WolkTools Dry Run Importer

Description

Dry Run Importer is a safe-loop companion for working with WXR (WordPress eXtended RSS) files — built for the workflow of importing and updating WordPress content repeatedly and safely, including content you edited with the help of AI.

Unlike the standard WordPress importer or WP All Import, this tool supports the development and content-migration process itself. It lets you overwrite and merge content into an existing WordPress site safely, with a strong safety model that avoids silently breaking the site.

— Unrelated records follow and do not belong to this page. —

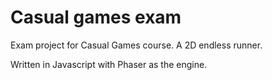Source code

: # Casual games exam

Exam project for Casual Games course. A 2D endless runner.

Written in Javascript with Phaser as the engine.
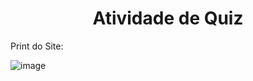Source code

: <h1 align="center">Atividade de Quiz</h1>

<p>Print do Site: </p>

![image](https://github.com/FabricioKolling/Quiz-ATV/assets/162700727/adbf2c62-2f24-45a2-955a-eb6c38894b4d)
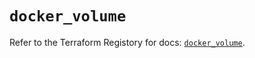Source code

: # `docker_volume`

Refer to the Terraform Registory for docs: [`docker_volume`](https://www.terraform.io/docs/providers/docker/r/volume).

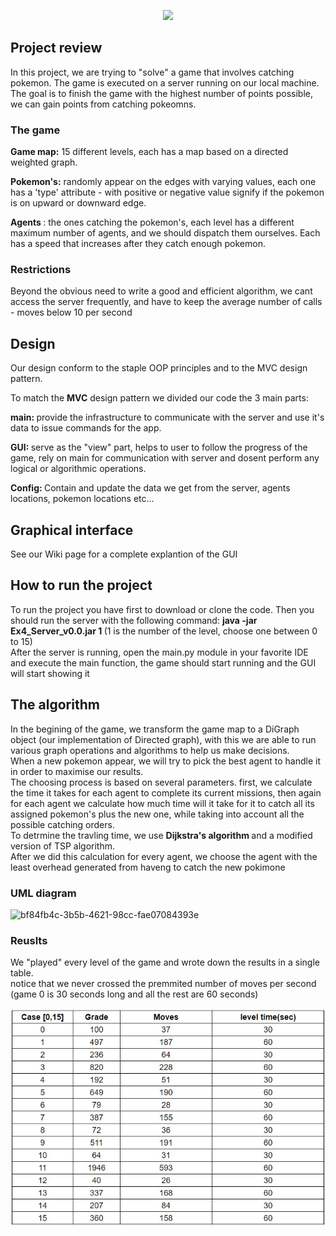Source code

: <p align = "center"> <img src = "https://user-images.githubusercontent.com/74304423/148090789-2ea77482-cc57-4b7a-8163-1720f4194233.png"> </p>


<h2>Project review </h2>
<p>
In this project, we are trying to "solve" a game that involves catching pokemon. The game is executed on a server running on our local machine.
The goal is to finish the game with the highest number of points possible, we can gain points from catching pokeomns. </p>
 
 <h3> The game </h3>
 
 <strong>Game map:</strong> 15 different levels, each has a map based on a directed weighted graph. 
 </br>

<strong> Pokemon's:</strong> randomly appear on the edges with varying values, each one has a 'type' attribute - with positive or negative value signify if the pokemon is on upward or downward edge.

<strong>Agents </strong>: the ones catching the pokemon's, each level has a different maximum number of agents, and we should dispatch them ourselves. Each has a speed that increases after they catch enough pokemon.

<h3> Restrictions</h3>
Beyond the obvious need to write a good and efficient algorithm, we cant access the server frequently, and have to keep the average number of calls - moves below 10 per second
 
 
 <h2>Design </h2>
 Our design conform to the staple OOP principles and to the MVC design pattern. <br>
 
 To match the <strong>MVC</strong> design pattern we divided our code the 3 main parts: </br>
 
 <strong>main: </strong> provide the infrastructure to communicate with the server and use it's data to issue commands for the app.
 
 <strong>GUI: </strong> serve as the "view" part, helps to user to follow the progress of the game, rely on main for communication with server and dosent perform any logical or algorithmic operations.
 
 <strong> Config: </strong> Contain and update the data we get from the server, agents locations, pokemon locations etc...
<p>
  
 </p>
 
<h2>Graphical interface </h2>
<p>
  See our Wiki page for a complete explantion of the GUI
 </p>
 
 
 
<h2>How to run the project</h2>
<p>
  To run the project you have first to download or clone the code. Then you should run the server with the following command: <strong> java -jar Ex4_Server_v0.0.jar 1 </strong>  (1 is the number of the level, choose one between 0 to 15) <br>
 After the server is running, open the main.py module in your favorite IDE and execute the main function, the game should start running and the GUI will start showing it
 </p>
 
 <h2>The algorithm </h2>
<p>
 In the begining of the game, we transform the game map to a DiGraph object (our implementation of Directed graph), with this we are able to run various graph operations and algorithms to help us make decisions. <br>
 When a new pokemon appear, we will try to pick the best agent to handle it in order to maximise our results. <br>
 The choosing process is based on several parameters.
 first, we calculate the time it takes for each agent to complete its current missions, then again for each agent we calculate how much time will it take for it to catch all its assigned pokemon's plus the new one, while taking into account all the possible catching orders.<br>
 To detrmine the travling time, we use <strong>Dijkstra's algorithm </strong> and a modified version of TSP algorithm. <br>
 After we did this calculation for every agent, we choose the agent with the least overhead generated from haveng to catch the new pokimone
 
 </p>
 
 
 
<h3>UML diagram </h3>

![bf84fb4c-3b5b-4621-98cc-fae07084393e](https://user-images.githubusercontent.com/91602396/148219099-62508ed1-af79-414d-b4f2-1176160617e2.jpg)

 
 
<h3>Reuslts</h3>
<p>
  We "played" every level of the game and wrote down the results in a single table. <br>
 notice that we never crossed the premmited number of moves per second (game 0 is 30 seconds long and all the rest are 60 seconds)
 
 <p align = "center"> <img src = "https://github.com/noamv2/PokemonGame/blob/main/pics/ccb811ba-0742-4970-a3dd-6914dc8bb59c.jpg"> </p>

 </p>
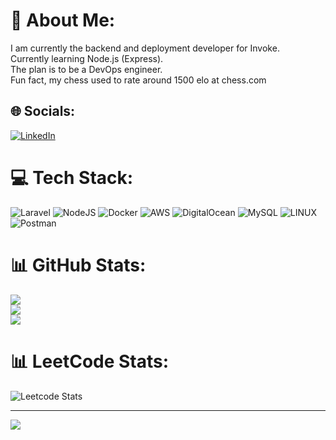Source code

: # 💫 About Me:
I am currently the backend and deployment developer for Invoke. 
<br>Currently learning Node.js (Express).
<br>The plan is to be a DevOps engineer. 
<br>Fun fact, my chess used to rate around 1500 elo at chess.com


## 🌐 Socials:
[![LinkedIn](https://img.shields.io/badge/LinkedIn-%230077B5.svg?logo=linkedin&logoColor=white)](https://linkedin.com/in/amir-aini-174437171) 

# 💻 Tech Stack:
![Laravel](https://img.shields.io/badge/laravel-%23FF2D20.svg?style=for-the-badge&logo=laravel&logoColor=white) ![NodeJS](https://img.shields.io/badge/node.js-6DA55F?style=for-the-badge&logo=node.js&logoColor=white) ![Docker](https://img.shields.io/badge/docker-%230db7ed.svg?style=for-the-badge&logo=docker&logoColor=white)  ![AWS](https://img.shields.io/badge/AWS-%23FF9900.svg?style=for-the-badge&logo=amazon-aws&logoColor=white)  ![DigitalOcean](https://img.shields.io/badge/DigitalOcean-%230167ff.svg?style=for-the-badge&logo=digitalOcean&logoColor=white) ![MySQL](https://img.shields.io/badge/mysql-%2300f.svg?style=for-the-badge&logo=mysql&logoColor=white) ![LINUX](https://img.shields.io/badge/Linux-FCC624?style=for-the-badge&logo=linux&logoColor=black) ![Postman](https://img.shields.io/badge/Postman-FF6C37?style=for-the-badge&logo=postman&logoColor=white) 
# 📊 GitHub Stats:
![](https://github-readme-stats.vercel.app/api?username=AmirAini&theme=dark&hide_border=false&include_all_commits=false&count_private=true)<br/>
![](https://github-readme-streak-stats.herokuapp.com/?user=AmirAini&theme=dark&hide_border=false)<br/>
![](https://github-readme-stats.vercel.app/api/top-langs/?username=AmirAini&theme=dark&hide_border=false&include_all_commits=false&count_private=true&layout=compact)
# 📊 LeetCode Stats: 
![Leetcode Stats](https://leetcard.jacoblin.cool/AmirAini)

---
[![](https://visitcount.itsvg.in/api?id=AmirAini&icon=0&color=0)](https://visitcount.itsvg.in)

<!-- Proudly created with GPRM ( https://gprm.itsvg.in ) -->
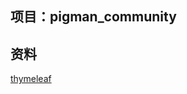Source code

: ##  项目：pigman_community


## 资料  
[thymeleaf](https://www.gitthymeleaf.org/doc/tutorials/3.0/usingthymeleaf.html)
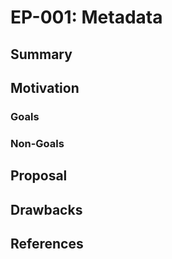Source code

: # EP-001: Metadata

## Summary

## Motivation

### Goals

### Non-Goals

## Proposal

## Drawbacks

## References
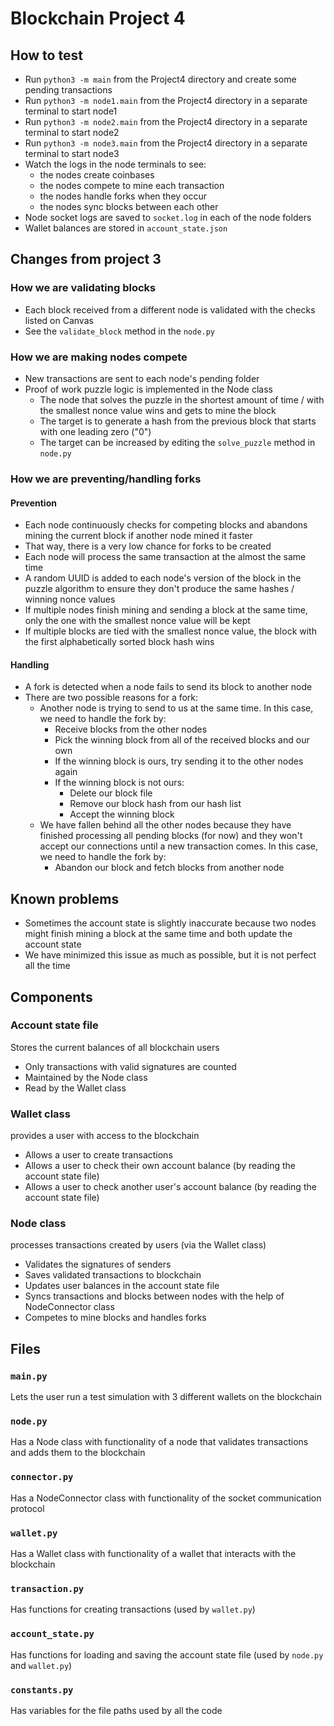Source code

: # Blockchain Project 4

## How to test

* Run `python3 -m main` from the Project4 directory and create some pending transactions
* Run `python3 -m node1.main` from the Project4 directory in a separate terminal to start node1
* Run `python3 -m node2.main` from the Project4 directory in a separate terminal to start node2
* Run `python3 -m node3.main` from the Project4 directory in a separate terminal to start node3
* Watch the logs in the node terminals to see:
  * the nodes create coinbases
  * the nodes compete to mine each transaction
  * the nodes handle forks when they occur
  * the nodes sync blocks between each other
* Node socket logs are saved to `socket.log` in each of the node folders
* Wallet balances are stored in `account_state.json`

## Changes from project 3

### How we are validating blocks

* Each block received from a different node is validated with the checks listed on Canvas
* See the `validate_block` method in the `node.py`

### How we are making nodes compete

* New transactions are sent to each node's pending folder
* Proof of work puzzle logic is implemented in the Node class
  * The node that solves the puzzle in the shortest amount of time / with the smallest nonce value wins and gets to mine the block
  * The target is to generate a hash from the previous block that starts with one leading zero ("0")
  * The target can be increased by editing the `solve_puzzle` method in `node.py`

### How we are preventing/handling forks

#### Prevention

* Each node continuously checks for competing blocks and abandons mining the current block if another node mined it faster
* That way, there is a very low chance for forks to be created
* Each node will process the same transaction at the almost the same time
* A random UUID is added to each node's version of the block in the puzzle algorithm to ensure they don't produce the same hashes / winning nonce values
* If multiple nodes finish mining and sending a block at the same time, only the one with the smallest nonce value will be kept
* If multiple blocks are tied with the smallest nonce value, the block with the first alphabetically sorted block hash wins

#### Handling

* A fork is detected when a node fails to send its block to another node
* There are two possible reasons for a fork:
  * Another node is trying to send to us at the same time. In this case, we need to handle the fork by:
    * Receive blocks from the other nodes
    * Pick the winning block from all of the received blocks and our own
    * If the winning block is ours, try sending it to the other nodes again
    * If the winning block is not ours:
      * Delete our block file
      * Remove our block hash from our hash list
      * Accept the winning block
  * We have fallen behind all the other nodes because they have finished processing all pending blocks (for now)
    and they won't accept our connections until a new transaction comes. In this case, we need to handle the fork by:
    * Abandon our block and fetch blocks from another node

## Known problems

* Sometimes the account state is slightly inaccurate because two nodes might finish mining a block at the same time and both update the account state
* We have minimized this issue as much as possible, but it is not perfect all the time

## Components

### Account state file

Stores the current balances of all blockchain users

* Only transactions with valid signatures are counted
* Maintained by the Node class
* Read by the Wallet class

### Wallet class

provides a user with access to the blockchain

* Allows a user to create transactions
* Allows a user to check their own account balance (by reading the account state file)
* Allows a user to check another user's account balance (by reading the account state file)

### Node class

processes transactions created by users (via the Wallet class)

* Validates the signatures of senders
* Saves validated transactions to blockchain
* Updates user balances in the account state file
* Syncs transactions and blocks between nodes with the help of NodeConnector class
* Competes to mine blocks and handles forks

## Files

### `main.py`

Lets the user run a test simulation with 3 different wallets on the blockchain

### `node.py`

Has a Node class with functionality of a node that validates transactions and adds them to the blockchain

### `connector.py`

Has a NodeConnector class with functionality of the socket communication protocol

### `wallet.py`

Has a Wallet class with functionality of a wallet that interacts with the blockchain

### `transaction.py`

Has functions for creating transactions (used by `wallet.py`)

### `account_state.py`

Has functions for loading and saving the account state file (used by `node.py` and `wallet.py`)

### `constants.py`

Has variables for the file paths used by all the code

Dual tool: Web Checker + WP Plugin

The project ships as two complementary tools: a WP Plugin you install inside WordPress, and a Web Checker (wp-import-checker.html) that runs fully offline in your browser.
* Web Checker (XML test & CSV check): Before you import anything into WordPress, test the integrity of a WXR XML file and compare it against a source CSV (key-column mapping). It parses and validates even tens of thousands of XML rows quickly in your local browser.
* WP Plugin (this plugin): Built on the same validation logic as the Web Checker, it applies data to a real site from inside the WordPress admin with strong safety: Dry Run (validation), diff preview, staged Chunk Import, automatic per-post backups before import, restore, and concurrent-import lock control.

Key features

  • Dry Run (pre-flight) with a 3-color verdict (Green, Yellow, Red): Before writing any data, it thoroughly inspects XML structure, BOM, duplicate posts, missing taxonomies and parent/child hierarchy links, and the state of custom fields (ACF, etc.).
  • Visual diff preview: Clearly visualizes the difference between an existing post and the incoming data per post-core field, meta, and taxonomy, so you can check off and overwrite-merge only the items you want to update.
  • Per-post backup and safe Restore: Each post that will be updated is automatically backed up individually, capturing its state just before import. If the result is not what you intended, you can restore it to its pre-import state with one click from the admin screen. Before restoring, a “restore impact preview” is shown and the action proceeds only after explicit consent (a confirmation checkbox).
  • Staged import (Chunk Import): Even large WXR files are split into chunks and processed sequentially without causing timeouts. If an error occurs partway through, you can safely resume from the point of failure.
  • Concurrent-import control (GET_LOCK): Uses MySQL GET_LOCK for a robust lock so multiple operators — or an AI script and a manual operation — do not import at the same time and collide.
  • utf8mb4 / emoji safe: 4-byte UTF-8 strings, emoji, and surrogate pairs are verified to import and export intact, without mojibake or data loss.
  • Images don’t break (media relink & migration guard): Images you uploaded to the Media Library first are matched against the WXR attachments by filename (plus dimensions) and reused, remapping featured images, ACF image fields, and in-content references to your existing media (no empty duplicates). When migrating from another site and the library is missing an image, a safety gate stops the import and prompts you to “add the images first.”
  • Dry Run Exporter (safe export): An advanced export feature is also integrated, with detailed filtering by post type, date, status, author, taxonomy and meta custom queries, personal-data (PII) warnings, and automatic collection of related media.

Use cases

  1. Pushing a WXR diff from staging to production
    While production keeps running, safely push only the diff data — new posts or custom fields built on staging — into production, validating up front that no collisions occur before merging.
  2. Staged content migration during a site renewal
    When migrating thousands of old posts and images, prevent timeouts and silent data drop, and migrate progressively while preserving untouched content and media parent/child relationships.
  3. Selective restore of specific content from a backup WXR
    Without rolling the whole site back to an old snapshot, pick only specific broken posts, pages, or taxonomies from a WXR file and import/restore them individually.
  4. Agencies safely updating a client environment from WXR before delivery
    Without taking custody of the client’s WordPress site, output content (WXR) created in a local or test environment for delivery, visually prove that no collision or overwrite occurs against existing data, and then apply it.
  5. Temporary state preservation and rollback before theme or plugin changes
    Before a large theme change or page-builder migration, export just the affected content once; if a problem appears after applying, roll back individual posts from their per-post backups immediately to the original clean state.

Important Limitations

Please review the following limitations. The plugin takes an automatic per-post backup before import, but for first-time use on production we still recommend taking a full external database backup as a precaution.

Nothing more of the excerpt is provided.